No terceiro nível de consciência aprendemos a dizer “nós”, e a liberdade não é tanto uma luta como na adolescência, mas um processo pelo qual as liberdades individuais se convertem em uma liberdade comum, universal. Aqui, a pessoa busca soluções dos problemas sociais mantendo a liberdade de todos dentro do código do seu povo. Há um despertar para a realidade de que nós não somos independentes, mas, podemos e devemos ser autônomos. Se o cidadão alcançou a predominância do nível de consciência pessoal, então ele é capaz de traduzir seu voto em um ato, de fato, consciente e político. Aqui, o voto não é pela MINHA rua, MINHA estrada rural, MINHA empresa, MEUS funcionários, MINHA família, MEU futuro… Nesse nível, o voto, individual e secreto, se transforma em uma atitude coletiva e de inclusão das necessidades do outro e da cidade.
É bom lembrar que estamos em um momento político perigoso, em que a educação corre riscos de se tornar uma forma de obstrução do desenvolvimento ao nível de consciência pessoal. Testemunhamos medidas que desmerecem e visam cortar disciplinas importantes no Ensino Médio como a Filosofia, Arte, Sociologia e Educação Física. E por quê? Corte de gastos? Equívocos no planejamento? Falha no envio do relatório final?… Não! Trata-se de “investimento”, a médio e longo prazo, na alienação dos cidadãos.
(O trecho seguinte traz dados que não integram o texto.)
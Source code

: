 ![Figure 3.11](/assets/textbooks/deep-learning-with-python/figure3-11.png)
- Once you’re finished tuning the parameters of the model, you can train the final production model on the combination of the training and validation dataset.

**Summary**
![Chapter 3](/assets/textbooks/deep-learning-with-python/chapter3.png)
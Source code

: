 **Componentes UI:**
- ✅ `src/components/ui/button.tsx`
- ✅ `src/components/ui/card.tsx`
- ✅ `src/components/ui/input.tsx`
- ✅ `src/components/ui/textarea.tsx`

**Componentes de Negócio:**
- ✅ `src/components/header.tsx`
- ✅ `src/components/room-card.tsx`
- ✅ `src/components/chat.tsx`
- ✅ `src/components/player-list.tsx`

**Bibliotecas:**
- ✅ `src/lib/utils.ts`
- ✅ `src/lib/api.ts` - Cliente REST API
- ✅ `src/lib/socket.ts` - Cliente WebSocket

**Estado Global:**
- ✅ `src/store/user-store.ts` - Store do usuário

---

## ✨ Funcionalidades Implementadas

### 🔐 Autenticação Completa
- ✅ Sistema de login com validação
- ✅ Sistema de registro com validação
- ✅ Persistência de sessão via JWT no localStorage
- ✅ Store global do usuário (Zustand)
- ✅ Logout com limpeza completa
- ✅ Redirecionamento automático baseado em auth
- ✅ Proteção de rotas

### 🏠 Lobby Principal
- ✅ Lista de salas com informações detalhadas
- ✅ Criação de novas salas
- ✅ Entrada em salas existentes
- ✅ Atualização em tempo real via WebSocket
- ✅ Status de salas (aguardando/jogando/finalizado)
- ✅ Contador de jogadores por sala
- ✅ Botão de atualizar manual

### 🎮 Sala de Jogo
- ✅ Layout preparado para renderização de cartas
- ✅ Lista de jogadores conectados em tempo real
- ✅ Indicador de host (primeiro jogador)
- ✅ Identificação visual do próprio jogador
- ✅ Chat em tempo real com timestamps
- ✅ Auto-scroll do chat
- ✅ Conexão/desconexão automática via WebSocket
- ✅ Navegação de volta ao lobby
Lembrando Paulo Freire: “Seria uma atitude muito ingênua esperar que as classes dominantes desenvolvessem uma forma de educação que permitisse às classes dominadas perceberem as injustiças sociais de maneira crítica”.
A Sociologia nos importa para reconhecermos nossa condição humana, de seres sociais atravessados por diferentes forças e discursos opressores. Melhor então tirá-la do currículo. Arte? Não serve pra nada!
A Filosofia, que teria a função de ensinar-nos a pensar, refletir, questionar, duvidar… não é bem vinda num país governado por pessoas que visam a manutenção dos privilégios de uma minoria abastada, cuja marca da colonização ainda se mantém viva. A Educação Física torna-se completamente dispensável, pois o corpo vivo, expressivo, criador e dançante deve ser reprimido para se adequar ao trabalho, nos pequenos espaços entre as máquinas, o que contribui, por exemplo, para o aumento dos casos de Doenças Osteoarticulares Relacionadas ao Trabalho (DORT). Enquanto se formata o corpo na escola, se adestra a cabeça: treinada apenas para um sutil movimento vertical de conduzir o queixo no peito, ao mesmo tempo em que se pronuncia o mantra “sim senhor”. O português continua, e o analfabetismo funcional também. A matemática é importante, pois, no chão de fábrica, o peão precisa saber identificar o número do seu guarda-volumes.
Sem educação, não é possível construir uma nação unida, democrática e justa. Sem educação, só as “crianças” e “adolescentes” votam: A criança, pelo encantamento com o show pirotécnico dos manipuladores; o adolescente, focando suas necessidades imediatas e particulares. Pelo andar da charrete, parece que será cada vez mais difícil encontrarmos uma consciência pessoal de frente para as urnas, aquela capaz de, no momento do seu voto, sair de si de forma livre e autônoma, se re-unir ao coletivo, pensar no outro, na comunidade e… “confirmar”.